何が起きてもおかしくないーそんな心構えが本当に必要だなあと実感すると同時に、やはり人間は自然活動に対して極めて無力だと痛感する。そんな思いでいる。
話は飛ぶが、何が起きてもおかしくないというのは海外と仕事をしていると感じることも多い。あちらでは労働力が流動的だし、合理的なので採算が合わないとなれば即人員整理が行われてしまう。その分、自分の「職」を磨いていき、どこでも働けるようになっていくのだが。その点、日本は会社に「就職」するというより「就社」すると言える。終身雇用の代わりに、経理から営業から生産から、何でもしますというわけだ。
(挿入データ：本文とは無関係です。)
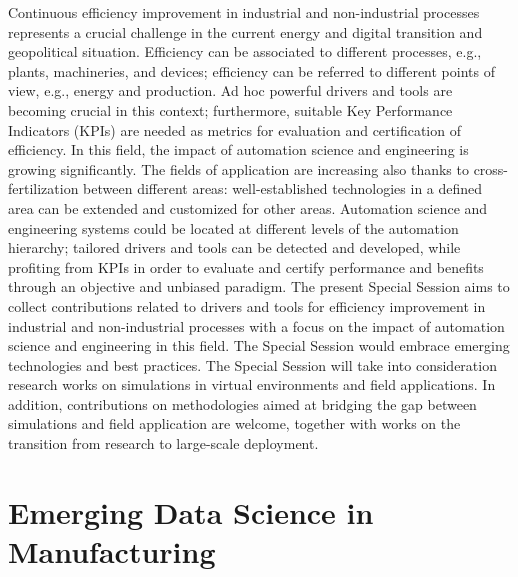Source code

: Continuous efficiency improvement in industrial and non-industrial processes represents a crucial challenge in the current energy and digital transition and geopolitical situation. Efficiency can be associated to different processes, e.g., plants, machineries, and devices; efficiency can be referred to different points of view, e.g., energy and production. Ad hoc powerful drivers and tools are becoming crucial in this context; furthermore, suitable Key Performance Indicators (KPIs) are needed as metrics for evaluation and certification of efficiency. In this field, the impact of automation science and engineering is growing significantly. The fields of application are increasing also thanks to cross-fertilization between different areas: well-established technologies in a defined area can be extended and customized for other areas. Automation science and engineering systems could be located at different levels of the automation hierarchy; tailored drivers and tools can be detected and developed, while profiting from KPIs in order to evaluate and certify performance and benefits through an objective and unbiased paradigm. The present Special Session aims to collect contributions related to drivers and tools for efficiency improvement in industrial and non-industrial processes with a focus on the impact of automation science and engineering in this field. The Special Session would embrace emerging technologies and best practices. The Special Session will take into consideration research works on simulations in virtual environments and field applications. In addition, contributions on methodologies aimed at bridging the gap between simulations and field application are welcome, together with works on the transition from research to large-scale deployment. 

\section{Emerging Data Science in Manufacturing}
そんなわけで、海外の変わりようは目まぐるしい。半年前に日本を訪れて一緒に会議した人が、解雇されてもう全く縁もゆかりもない場所に職場を代わったり、長年取引をしてきて、信頼関係もある営業の方でも、その会社が吸収合併されて解雇されてしまったり、はたまた大学でも、極めて優れた新品種を継続的に開発して業界を牽引してきた大学が、育種事業から撤退すると発表したり。一番当惑しているのは他でもないスタッフ達だった。
この6年間、何度も何度もそんなのを見てきた。またね、と言って見送った人々と、もう関わることがなくなるのは寂しい。もちろん個人的に連絡は取るが、出張で会うことはなく、新しい担当者とまた初めましてからになる。そしてその人も、いつまでいることか…。
それはもう文化の違いだからしょうがない。生産性のためだ。解雇されても、新しい職場が見つかるだけまだ良い。それに私も、解雇がないから、倫理感に欠け人を傷つける従業員をどうにもできないという日本企業の負の部分をいやというほど見ている。
しかし、なんか、何事も永遠には続かないのだなというのをしみじみ感じる。大麦シンポジウムで、参加者が皆知り合い同士で和気藹々とした雰囲気だが、来年はそれが少し変わるかもしれない。人の入れ替わりは確実に起こっている。
だから海外の人は同棲したり、結婚したりが早いのかな、などとも想像する。会社も職も、いつまであるか分からないし、誰がいつどうなるか分からないという不安定要素がある。とすれば、せめて家では安定的な安らぎを得たい、景気が良くなっても悪くなっても関係なく一緒にいてくれる人がほしいと思えるのも納得。(まあ、離婚率も高いのだが…) 彼らは友人との時間も大切にする。仕事やお金抜きでつき合える人々との関係は裏切らない。
話を戻すと、私はオーストラリアの大麦業界が本当に好きで、とても居心地が良くて、ここに所属していたい!と思っているけれど、そんな状態も長くは続かないのかもしれない、その時やる気は出るのか、と想像してしまう。要するに人が主目的ではないのだ、何がやりたいかというのは。この人と仕事がしたい、ではなくて、この仕事をやりたい、と思えなければ。(まあ若しくは、この土地で安定して住めるなら何でもする、か。) 頑張っていれば、助けてくれる人や、一緒に考えてくれる人と出会えるかもしれない。そんな就活本に書いてあるようなことを、再認識している。